Ancoats was a rural village outside Manchester until the late eighteenth century when landowners, realising the imminent arrival of the Rochdale and Ashton Canals, parcelled up their property and sold it for development, both for mills and factories.
Some of the mills were huge by contemporary standards, steam-powered and served by canal wharfs which also provided the condensing water necessary for the engines. Adam and George Murray’s Old Mill (1798) may have been the first eight-storey factory in the world.
The Murray brothers, along with their rivals James McConnel and John Kennedy, came from Kirkcudbrightshire, and used their expertise in building textile machinery to produce bigger and better equipment with which to spin cotton.
Ancoats’ population boomed from 11,039 in 1801 to 53,737 in 1861. In 1821 one-fifth of the total population of Manchester lived in Ancoats.
Though some respectable housing was built among the industries and slums, there was no attempt to provide for a bourgeois population. It was, by Jacqueline Roberts’ definition, “the first residential district of the modern world intended for occupation by one social class, the new urban working class”.
Title-deeds for such properties typically contained no restrictions on uses that would cause nuisance, and very few were provided with privies.
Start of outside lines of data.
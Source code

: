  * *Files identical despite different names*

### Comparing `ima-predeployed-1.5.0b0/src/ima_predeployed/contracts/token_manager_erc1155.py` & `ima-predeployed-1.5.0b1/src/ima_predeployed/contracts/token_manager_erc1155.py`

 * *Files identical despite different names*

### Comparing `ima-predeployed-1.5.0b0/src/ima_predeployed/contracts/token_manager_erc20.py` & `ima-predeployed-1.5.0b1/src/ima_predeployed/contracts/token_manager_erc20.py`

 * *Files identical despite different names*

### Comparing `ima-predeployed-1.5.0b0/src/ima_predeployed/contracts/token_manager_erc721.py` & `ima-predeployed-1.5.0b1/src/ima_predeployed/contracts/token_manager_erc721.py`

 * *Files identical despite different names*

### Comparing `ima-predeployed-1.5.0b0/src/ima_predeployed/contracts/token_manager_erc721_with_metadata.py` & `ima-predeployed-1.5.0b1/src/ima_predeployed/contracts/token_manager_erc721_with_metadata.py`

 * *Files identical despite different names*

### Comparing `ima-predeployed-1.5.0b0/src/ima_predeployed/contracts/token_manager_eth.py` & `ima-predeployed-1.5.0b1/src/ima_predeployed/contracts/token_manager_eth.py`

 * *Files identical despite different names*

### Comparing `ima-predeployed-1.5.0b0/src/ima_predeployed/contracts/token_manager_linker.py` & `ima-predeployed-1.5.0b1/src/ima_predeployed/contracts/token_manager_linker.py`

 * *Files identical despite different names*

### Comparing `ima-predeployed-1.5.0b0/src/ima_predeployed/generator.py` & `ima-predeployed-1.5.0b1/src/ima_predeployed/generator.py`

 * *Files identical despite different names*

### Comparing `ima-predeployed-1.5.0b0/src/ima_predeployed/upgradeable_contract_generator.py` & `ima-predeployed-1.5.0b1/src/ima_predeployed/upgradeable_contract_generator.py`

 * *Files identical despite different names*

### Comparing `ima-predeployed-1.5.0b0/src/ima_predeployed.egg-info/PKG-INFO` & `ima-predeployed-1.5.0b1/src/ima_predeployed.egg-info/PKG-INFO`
Bathrooms and running hot water were, of course, unknown.
Foreign writers were appalled.
Léon Faucher (1803-1854) who visited England in 1843, published Études sur l’Angleterre (1845), in which he wrote of “the breathing of vast machines, sending forth fire and smoke through their tall chimneys, and offering up to the heavens, as it were in token of homage, the sighs of that Labour which God has imposed upon man”.
It can’t have been fun to live in Ancoats, despite the well-meaning efforts of philanthropists, who provided the Ardwick & Ancoats Dispensary (1828), later Ancoats Hospital, ragged schools and night shelters.
The life-expectancy of a Manchester labourer in 1842 was seventeen years.
In 1889 Dr John Thresh reported a death rate of over 80 per thousand, and commented, “3,000 to 4,000 people [were] dying annually here in Manchester from remediable causes”.
This prompted the Manchester Labourers’ Dwellings Scheme of 1890, which led to the building of Victoria Square (Henry Spalding & Alfred W S Cross 1897), a five-storey block of one- and two-room walk-up flats with penny-in-the-slot gas meters, communal sinks and water-closets shared between two apartments and, in the turrets, laundries and drying rooms, Anita Street, originally Sanitary Street until the name was truncated to suit 1960s sensibilities, two-storey terraces of one-, two- and three-room flats, and George Leigh Street, which provided three-bedroom houses, intended for families with children of both sexes.
Only the better-off labourers could afford the rents.
Owners of back-to-back terraces were offered £15 per house to convert their premises to through houses, and by 1914 almost all of the city’s back-to-back houses had gone.
However, this was only a partial solution. A 1928 social-study group inspection report remarked, “the reconditioned house of the eighties is not to be tolerated today”. There were houses so dark that the gas-light had to be kept on all day, and such dampness that plaster would not hold wallpaper in place.
In the end, the only practical solution was to clear the housing wholesale. Victoria Square, Anita Street and George Leigh Street have been adapted to modern standards and look attractive. Some architecturally interesting buildings remain, and the canal-side locations are at last being developed for 21st-century work and living.
Gentrification is often derided, but it’s better than living in a slum.